When you reach the line with "документы и сокращения" in the data below, begin printing lines exactly, and stop once the line with "- GIN/BRIN/TRGM — типы индексов PostgreSQL" has been printed.

(Beginning of The records)

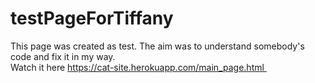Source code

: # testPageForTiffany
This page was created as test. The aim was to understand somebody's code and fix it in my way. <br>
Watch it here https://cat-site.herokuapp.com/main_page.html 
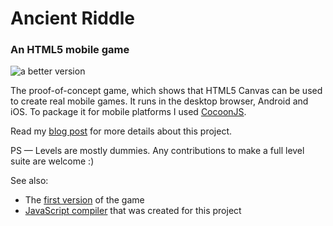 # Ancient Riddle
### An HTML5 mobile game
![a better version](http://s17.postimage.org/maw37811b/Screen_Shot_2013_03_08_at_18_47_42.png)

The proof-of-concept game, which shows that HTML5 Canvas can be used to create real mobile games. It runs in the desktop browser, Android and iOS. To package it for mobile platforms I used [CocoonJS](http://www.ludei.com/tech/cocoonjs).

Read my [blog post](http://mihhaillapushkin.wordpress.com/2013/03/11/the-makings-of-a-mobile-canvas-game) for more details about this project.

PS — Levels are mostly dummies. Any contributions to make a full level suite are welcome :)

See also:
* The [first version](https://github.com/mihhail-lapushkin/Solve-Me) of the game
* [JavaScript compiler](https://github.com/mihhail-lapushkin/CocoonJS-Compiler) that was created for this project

(End of The records)
(Beginning of The records)

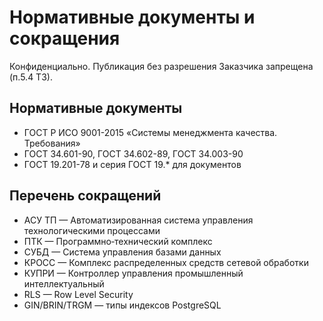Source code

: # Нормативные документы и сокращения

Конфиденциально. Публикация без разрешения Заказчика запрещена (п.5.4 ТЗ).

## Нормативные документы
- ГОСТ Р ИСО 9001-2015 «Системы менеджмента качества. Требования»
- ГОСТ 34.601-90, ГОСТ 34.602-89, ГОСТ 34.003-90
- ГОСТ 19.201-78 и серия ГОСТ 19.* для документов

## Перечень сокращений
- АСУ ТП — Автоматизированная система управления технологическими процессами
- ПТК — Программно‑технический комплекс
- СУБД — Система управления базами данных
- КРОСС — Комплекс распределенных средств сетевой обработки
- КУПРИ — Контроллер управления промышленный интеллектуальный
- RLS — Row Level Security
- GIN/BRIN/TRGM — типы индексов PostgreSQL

(End of The records)

__Result of this task__.
: # Нормативные документы и сокращения

Конфиденциально. Публикация без разрешения Заказчика запрещена (п.5.4 ТЗ).

## Нормативные документы
- ГОСТ Р ИСО 9001-2015 «Системы менеджмента качества. Требования»
- ГОСТ 34.601-90, ГОСТ 34.602-89, ГОСТ 34.003-90
- ГОСТ 19.201-78 и серия ГОСТ 19.* для документов

## Перечень сокращений
- АСУ ТП — Автоматизированная система управления технологическими процессами
- ПТК — Программно‑технический комплекс
- СУБД — Система управления базами данных
- КРОСС — Комплекс распределенных средств сетевой обработки
- КУПРИ — Контроллер управления промышленный интеллектуальный
- RLS — Row Level Security
- GIN/BRIN/TRGM — типы индексов PostgreSQL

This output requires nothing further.